Mysql has become unmanaged by pacemaker on controller after mysql termination

Bug #1388771 reported by Andrey Sledzinskiy
30
This bug affects 4 people
Affects Status Importance Assigned to Milestone
Fuel for OpenStack
Fix Released
High
Bogdan Dobrelya
5.1.x
Won't Fix
High
Fuel Library (Deprecated)
6.0.x
Won't Fix
High
Fuel Library (Deprecated)
6.1.x
Fix Released
High
Denis Puchkin
7.0.x
Fix Released
High
Bogdan Dobrelya

Bug Description

{

    "build_id": "2014-10-31_00-01-50",
    "ostf_sha": "64cb59c681658a7a55cc2c09d079072a41beb346",
    "build_number": "7",
    "auth_required": true,
    "api": "1.0",
    "nailgun_sha": "28f54f91fae722c26d3c0f6b2cf34bbf95a2be03",
    "production": "docker",
    "fuelmain_sha": "117540694173d7a20ba022e091c469b4da1666e1",
    "astute_sha": "f5fbd89d1e0e1f22ef9ab2af26da5ffbfbf24b13",
    "feature_groups": [
        "mirantis"
    ],
    "release": "5.1.1",
    "release_versions": {
        "2014.1.1-5.1.1": {
            "VERSION": {
                "build_id": "2014-10-31_00-01-50",
                "ostf_sha": "64cb59c681658a7a55cc2c09d079072a41beb346",
                "build_number": "7",
                "api": "1.0",
                "nailgun_sha": "28f54f91fae722c26d3c0f6b2cf34bbf95a2be03",
                "production": "docker",
                "fuelmain_sha": "117540694173d7a20ba022e091c469b4da1666e1",
                "astute_sha": "f5fbd89d1e0e1f22ef9ab2af26da5ffbfbf24b13",
                "feature_groups": [
                    "mirantis"
                ],
                "release": "5.1.1",
                "fuellib_sha": "0686b8ba1cb6f05c8fd611bb4f2fcdf800d7331c"
            }
        }
    },
    "fuellib_sha": "0686b8ba1cb6f05c8fd611bb4f2fcdf800d7331c"

}

Steps:
1. Create and deploy next cluster - CentOS, HA, Nova-network flat, 3 controller, 2 compute nodes
2. Terminate mysql on first controller with - pkill -9 "mysqld_safe|mysqld"
3. Wait mysql starts on controller - [ -r /var/run/mysql/mysqld.pid ] && pkill -0 -F /var/run/mysql/mysqld.pid return exit code 0
4. Do the same steps for second controller
5. Do the same steps for third controller (node-2 - primary)

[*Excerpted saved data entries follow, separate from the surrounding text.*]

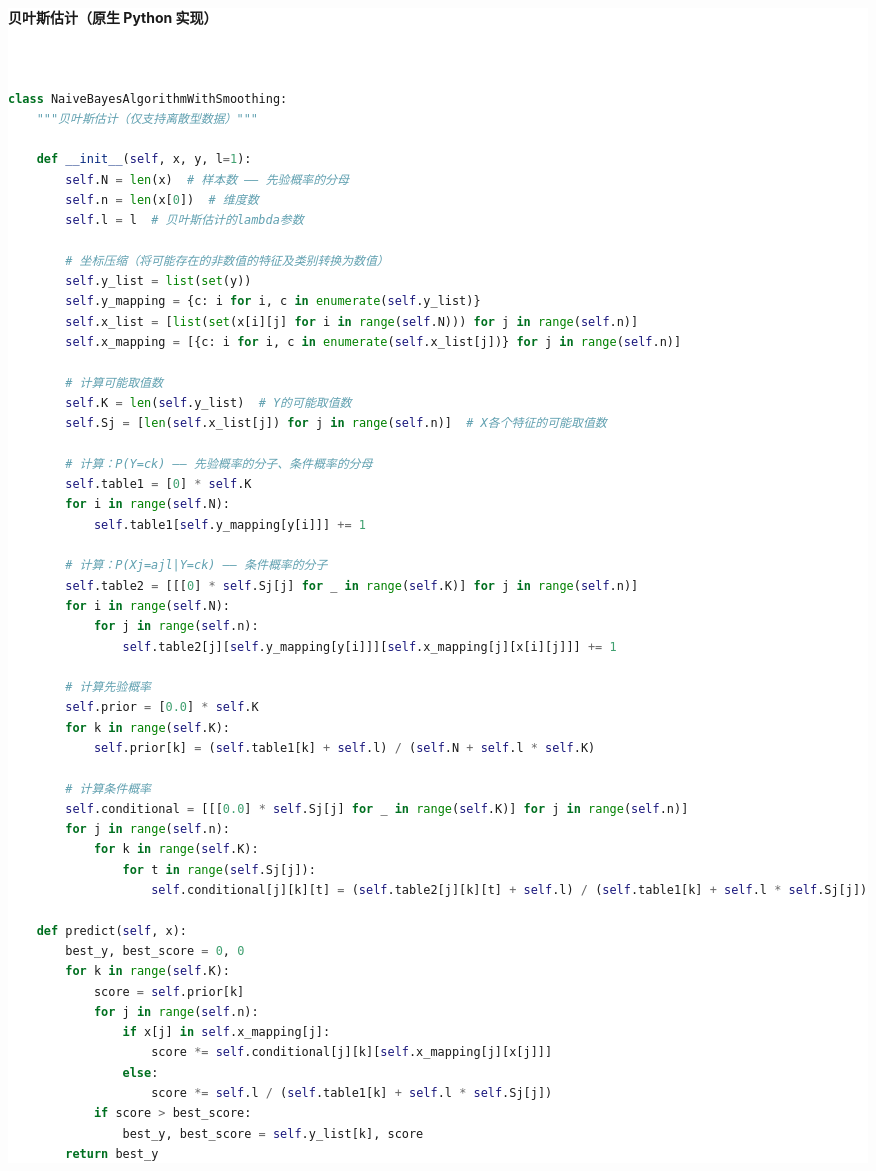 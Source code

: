 #### 贝叶斯估计（原生 Python 实现）


```python


class NaiveBayesAlgorithmWithSmoothing:
    """贝叶斯估计（仅支持离散型数据）"""

    def __init__(self, x, y, l=1):
        self.N = len(x)  # 样本数 —— 先验概率的分母
        self.n = len(x[0])  # 维度数
        self.l = l  # 贝叶斯估计的lambda参数

        # 坐标压缩（将可能存在的非数值的特征及类别转换为数值）
        self.y_list = list(set(y))
        self.y_mapping = {c: i for i, c in enumerate(self.y_list)}
        self.x_list = [list(set(x[i][j] for i in range(self.N))) for j in range(self.n)]
        self.x_mapping = [{c: i for i, c in enumerate(self.x_list[j])} for j in range(self.n)]

        # 计算可能取值数
        self.K = len(self.y_list)  # Y的可能取值数
        self.Sj = [len(self.x_list[j]) for j in range(self.n)]  # X各个特征的可能取值数

        # 计算：P(Y=ck) —— 先验概率的分子、条件概率的分母
        self.table1 = [0] * self.K
        for i in range(self.N):
            self.table1[self.y_mapping[y[i]]] += 1

        # 计算：P(Xj=ajl|Y=ck) —— 条件概率的分子
        self.table2 = [[[0] * self.Sj[j] for _ in range(self.K)] for j in range(self.n)]
        for i in range(self.N):
            for j in range(self.n):
                self.table2[j][self.y_mapping[y[i]]][self.x_mapping[j][x[i][j]]] += 1

        # 计算先验概率
        self.prior = [0.0] * self.K
        for k in range(self.K):
            self.prior[k] = (self.table1[k] + self.l) / (self.N + self.l * self.K)

        # 计算条件概率
        self.conditional = [[[0.0] * self.Sj[j] for _ in range(self.K)] for j in range(self.n)]
        for j in range(self.n):
            for k in range(self.K):
                for t in range(self.Sj[j]):
                    self.conditional[j][k][t] = (self.table2[j][k][t] + self.l) / (self.table1[k] + self.l * self.Sj[j])

    def predict(self, x):
        best_y, best_score = 0, 0
        for k in range(self.K):
            score = self.prior[k]
            for j in range(self.n):
                if x[j] in self.x_mapping[j]:
                    score *= self.conditional[j][k][self.x_mapping[j][x[j]]]
                else:
                    score *= self.l / (self.table1[k] + self.l * self.Sj[j])
            if score > best_score:
                best_y, best_score = self.y_list[k], score
        return best_y
```
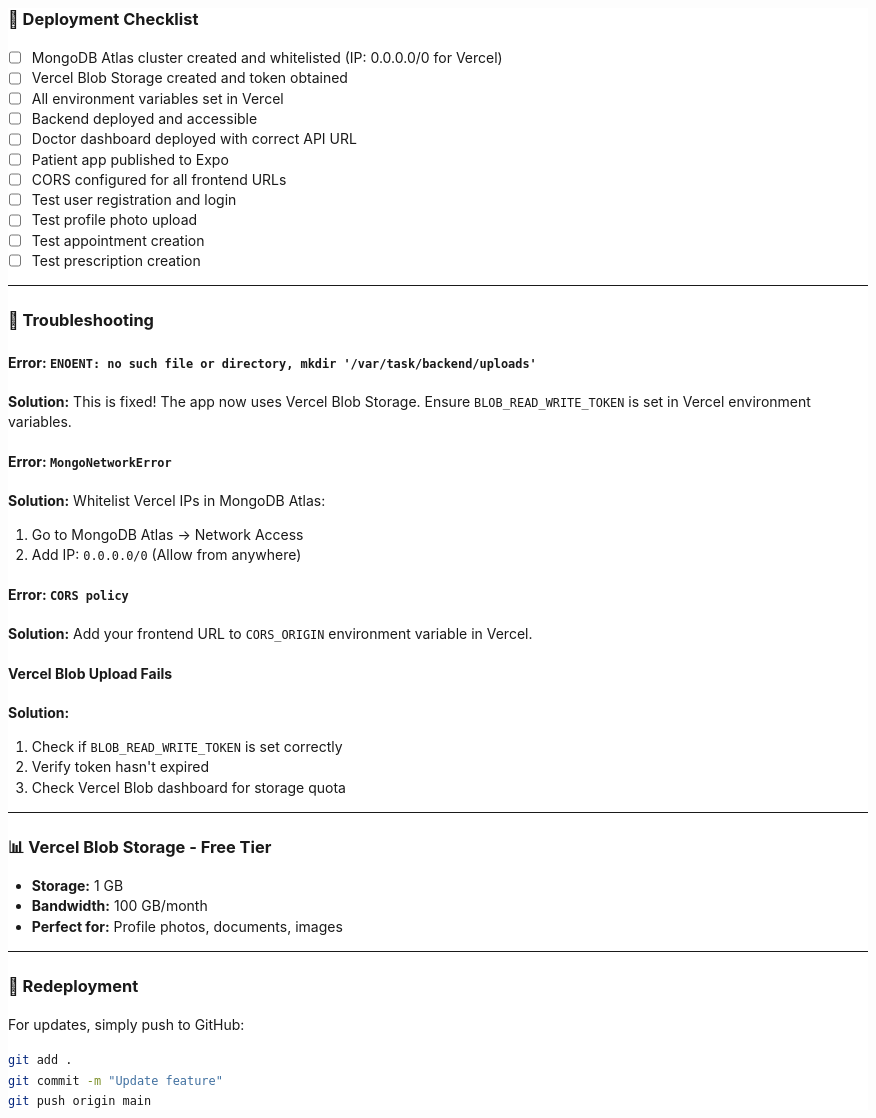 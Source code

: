 ### 🎯 Deployment Checklist

- [ ] MongoDB Atlas cluster created and whitelisted (IP: 0.0.0.0/0 for Vercel)
- [ ] Vercel Blob Storage created and token obtained
- [ ] All environment variables set in Vercel
- [ ] Backend deployed and accessible
- [ ] Doctor dashboard deployed with correct API URL
- [ ] Patient app published to Expo
- [ ] CORS configured for all frontend URLs
- [ ] Test user registration and login
- [ ] Test profile photo upload
- [ ] Test appointment creation
- [ ] Test prescription creation

---

### 🐛 Troubleshooting

#### Error: `ENOENT: no such file or directory, mkdir '/var/task/backend/uploads'`
**Solution:** This is fixed! The app now uses Vercel Blob Storage. Ensure `BLOB_READ_WRITE_TOKEN` is set in Vercel environment variables.

#### Error: `MongoNetworkError`
**Solution:** Whitelist Vercel IPs in MongoDB Atlas:
1. Go to MongoDB Atlas → Network Access
2. Add IP: `0.0.0.0/0` (Allow from anywhere)

#### Error: `CORS policy`
**Solution:** Add your frontend URL to `CORS_ORIGIN` environment variable in Vercel.

#### Vercel Blob Upload Fails
**Solution:**
1. Check if `BLOB_READ_WRITE_TOKEN` is set correctly
2. Verify token hasn't expired
3. Check Vercel Blob dashboard for storage quota

---

### 📊 Vercel Blob Storage - Free Tier

- **Storage:** 1 GB
- **Bandwidth:** 100 GB/month
- **Perfect for:** Profile photos, documents, images

---

### 🔄 Redeployment

For updates, simply push to GitHub:
```bash
git add .
git commit -m "Update feature"
git push origin main
```
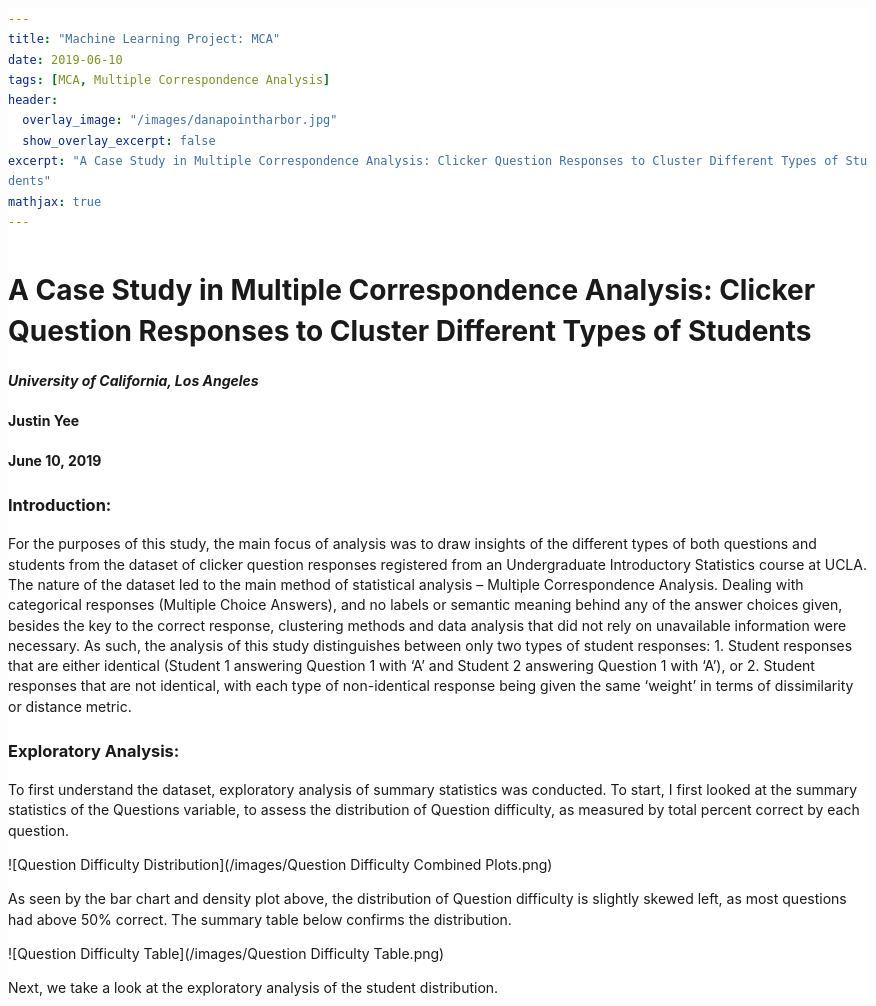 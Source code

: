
 ```yaml
---
title: "Machine Learning Project: MCA"
date: 2019-06-10
tags: [MCA, Multiple Correspondence Analysis]
header:
  overlay_image: "/images/danapointharbor.jpg"
  show_overlay_excerpt: false
excerpt: "A Case Study in Multiple Correspondence Analysis: Clicker Question Responses to Cluster Different Types of Students"
mathjax: true
---
```


# A Case Study in Multiple Correspondence Analysis: Clicker Question Responses to Cluster Different Types of Students

#### *University of California, Los Angeles*
#### Justin Yee
#### June 10, 2019


### Introduction:
For the purposes of this study, the main focus of analysis was to draw insights of the different types of both questions and students from the dataset of clicker question responses registered from an Undergraduate Introductory Statistics course at UCLA. The nature of the dataset led to the main method of statistical analysis – Multiple Correspondence Analysis. Dealing with categorical responses (Multiple Choice Answers), and no labels or semantic meaning behind any of the answer choices given, besides the key to the correct response, clustering methods and data analysis that did not rely on unavailable information were necessary. As such, the analysis of this study distinguishes between only two types of student responses: 1. Student responses that are either identical (Student 1 answering Question 1 with ‘A’ and Student 2 answering Question 1 with ‘A’), or 2. Student responses that are not identical, with each type of non-identical response being given the same ‘weight’ in terms of dissimilarity or distance metric.


### Exploratory Analysis:
To first understand the dataset, exploratory analysis of summary statistics was conducted. To start, I first looked at the summary statistics of the Questions variable, to assess the distribution of Question difficulty, as measured by total percent correct by each question.

![Question Difficulty Distribution](/images/Question Difficulty Combined Plots.png)

As seen by the bar chart and density plot above, the distribution of Question difficulty is slightly skewed left, as most questions had above 50% correct. The summary table below confirms the distribution.

![Question Difficulty Table](/images/Question Difficulty Table.png)

Next, we take a look at the exploratory analysis of the student distribution.
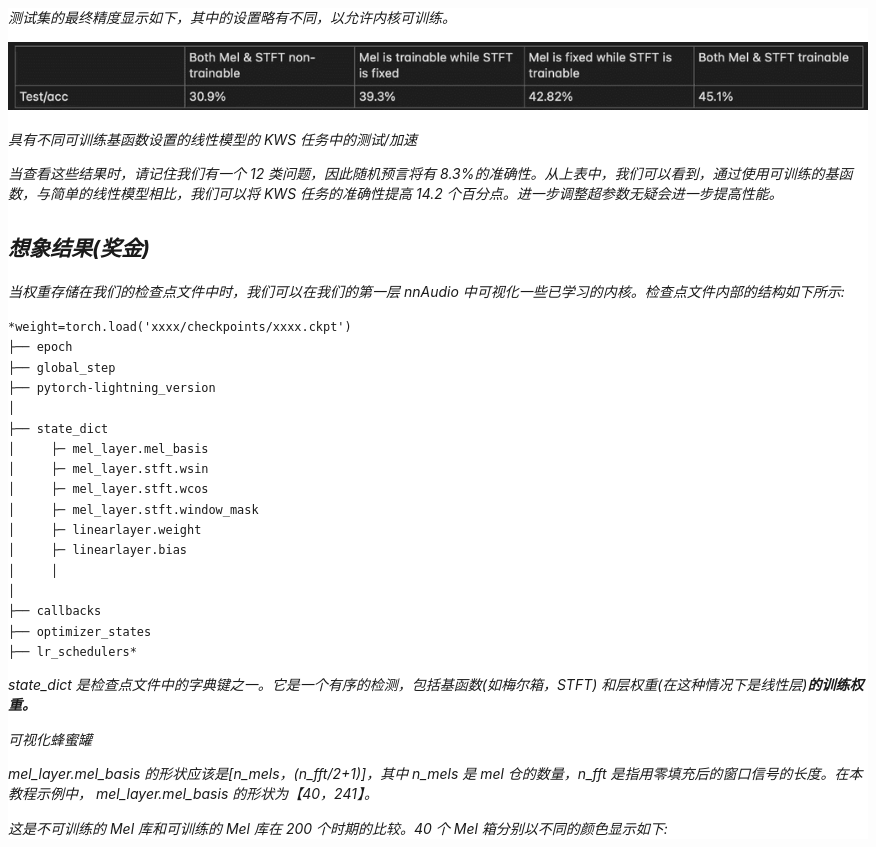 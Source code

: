 *测试集的最终精度显示如下，其中的设置略有不同，以允许内核可训练。*

*![](img/45a66633b871ceb6fd02467d79d3aec3.png)*

*具有不同可训练基函数设置的线性模型的 KWS 任务中的测试/加速*

*当查看这些结果时，请记住我们有一个 12 类问题，因此随机预言将有 8.3%的准确性。从上表中，我们可以看到，通过使用可训练的基函数，与简单的线性模型相比，我们可以将 KWS 任务的准确性提高 14.2 个百分点。进一步调整超参数无疑会进一步提高性能。*

## *想象结果(奖金)*

*当权重存储在我们的检查点文件中时，我们可以在我们的第一层 nnAudio 中可视化一些已学习的内核。检查点文件内部的结构如下所示:*

```
*weight=torch.load('xxxx/checkpoints/xxxx.ckpt')
├── epoch
├── global_step
├── pytorch-lightning_version
│     
├── state_dict
│     ├─ mel_layer.mel_basis
│     ├─ mel_layer.stft.wsin
│     ├─ mel_layer.stft.wcos
│     ├─ mel_layer.stft.window_mask   
│     ├─ linearlayer.weight
│     ├─ linearlayer.bias
│     │
│     
├── callbacks
├── optimizer_states
├── lr_schedulers*
```

**state_dict* 是检查点文件中的字典键之一。它是一个有序的检测，包括基函数(如梅尔箱，STFT) 和层权重(在这种情况下是线性层)**的训练权重。***

*可视化蜂蜜罐*

**mel_layer.mel_basis* 的形状应该是[n_mels，(n_fft/2+1)]，其中 n_mels 是 mel 仓的数量，n_fft 是指用零填充后的窗口信号的长度。在本教程示例中， *mel_layer.mel_basis* 的形状为【40，241】。*

*这是不可训练的 Mel 库和可训练的 Mel 库在 200 个时期的比较。40 个 Mel 箱分别以不同的颜色显示如下:*
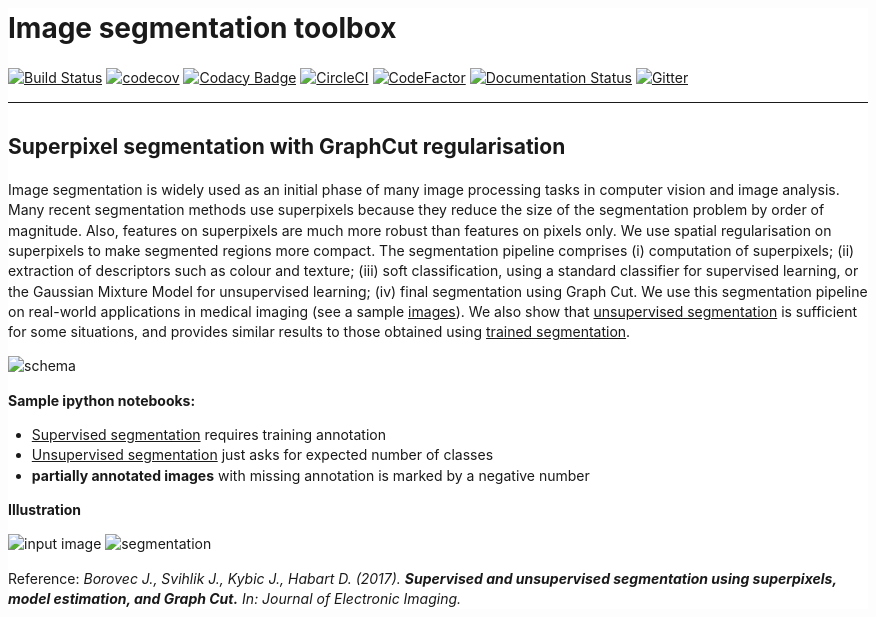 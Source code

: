 # Image segmentation toolbox

[![Build Status](https://travis-ci.org/Borda/pyImSegm.svg?branch=master)](https://travis-ci.org/Borda/pyImSegm)
[![codecov](https://codecov.io/gh/Borda/pyImSegm/branch/master/graph/badge.svg?token=BCvf6F5sFP)](https://codecov.io/gh/Borda/pyImSegm)
[![Codacy Badge](https://api.codacy.com/project/badge/Grade/48b7976bbe9d42bc8452f6f9e573ee70)](https://www.codacy.com/app/Borda/pyImSegm?utm_source=github.com&amp;utm_medium=referral&amp;utm_content=Borda/pyImSegm&amp;utm_campaign=Badge_Grade)
[![CircleCI](https://circleci.com/gh/Borda/pyImSegm.svg?style=svg&circle-token=a30180a28ae7e490c0c0829d1549fcec9a5c59d0)](https://circleci.com/gh/Borda/pyImSegm)
[![CodeFactor](https://www.codefactor.io/repository/github/borda/pyimsegm/badge)](https://www.codefactor.io/repository/github/borda/pyimsegm)
[![Documentation Status](https://readthedocs.org/projects/pyimsegm/badge/?version=latest)](https://pyimsegm.readthedocs.io/en/latest/?badge=latest)
[![Gitter](https://badges.gitter.im/pyImSegm/community.svg)](https://gitter.im/pyImSegm/community?utm_source=badge&utm_medium=badge&utm_campaign=pr-badge)


---

## Superpixel segmentation with GraphCut regularisation

Image segmentation is widely used as an initial phase of many image processing tasks in computer vision and image analysis. Many recent segmentation methods use superpixels because they reduce the size of the segmentation problem by order of magnitude. Also,  features on superpixels are much more robust than features on pixels only. We use spatial regularisation on superpixels to make segmented regions more compact. The segmentation pipeline comprises (i) computation of superpixels; (ii) extraction of descriptors such as colour and texture; (iii) soft classification, using a standard classifier for supervised learning, or the Gaussian Mixture Model for unsupervised learning; (iv) final segmentation using Graph Cut. We use this segmentation pipeline on real-world applications in medical imaging (see a sample [images](./data_images)). We also show that [unsupervised segmentation](notebooks/segment-2d_slic-fts-clust-gc.ipynb) is sufficient for some situations, and provides similar results to those obtained using [trained segmentation](notebooks/segment-2d_slic-fts-classif-gc.ipynb).

![schema](figures/schema_slic-fts-clf-gc.jpg)

**Sample ipython notebooks:**
* [Supervised segmentation](notebooks/segment-2d_slic-fts-classif-gc.ipynb) requires training annotation
* [Unsupervised segmentation](notebooks/segment-2d_slic-fts-clust-gc.ipynb) just asks for expected number of classes
* **partially annotated images** with missing annotation is marked by a negative number

**Illustration**

![input image](figures/insitu7545.jpg)
![segmentation](figures/insitu7545_gc.png)

Reference: _Borovec J., Svihlik J., Kybic J., Habart D. (2017). **Supervised and unsupervised segmentation using superpixels, model estimation, and Graph Cut.** In: Journal of Electronic Imaging._
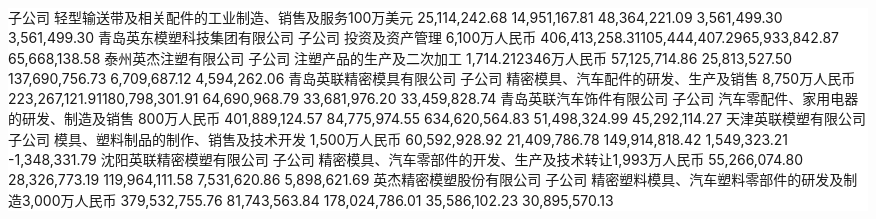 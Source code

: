 子公司
轻型输送带及相关配件的工业制造、销售及服务100万美元
25,114,242.68
14,951,167.81
48,364,221.09
3,561,499.30
3,561,499.30
青岛英东模塑科技集团有限公司
子公司
投资及资产管理
6,100万人民币
406,413,258.31105,444,407.2965,933,842.87
65,668,138.58
泰州英杰注塑有限公司
子公司
注塑产品的生产及二次加工
1,714.212346万人民币
57,125,714.86
25,813,527.50
137,690,756.73
6,709,687.12
4,594,262.06
青岛英联精密模具有限公司
子公司
精密模具、汽车配件的研发、生产及销售
8,750万人民币
223,267,121.91180,798,301.91
64,690,968.79
33,681,976.20
33,459,828.74
青岛英联汽车饰件有限公司
子公司
汽车零配件、家用电器的研发、制造及销售
800万人民币
401,889,124.57
84,775,974.55
634,620,564.83
51,498,324.99
45,292,114.27
天津英联模塑有限公司
子公司
模具、塑料制品的制作、销售及技术开发
1,500万人民币
60,592,928.92
21,409,786.78
149,914,818.42
1,549,323.21
-1,348,331.79
沈阳英联精密模塑有限公司
子公司
精密模具、汽车零部件的开发、生产及技术转让1,993万人民币
55,266,074.80
28,326,773.19
119,964,111.58
7,531,620.86
5,898,621.69
英杰精密模塑股份有限公司
子公司
精密塑料模具、汽车塑料零部件的研发及制造3,000万人民币
379,532,755.76
81,743,563.84
178,024,786.01
35,586,102.23
30,895,570.13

Expected - mysql starts by pacemaker
Actual - mysql wasn't started by pacemaker. It's in unmanaged status

[root@node-2 ~]# crm status
Last updated: Mon Nov 3 11:55:55 2014
Last change: Mon Nov 3 11:55:48 2014 via crm_attribute on node-4.test.domain.local
Stack: classic openais (with plugin)
Current DC: node-2.test.domain.local - partition with quorum
Version: 1.1.10-14.el6_5.3-368c726
3 Nodes configured, 3 expected votes
15 Resources configured

Online: [ node-2.test.domain.local node-3.test.domain.local node-4.test.domain.local ]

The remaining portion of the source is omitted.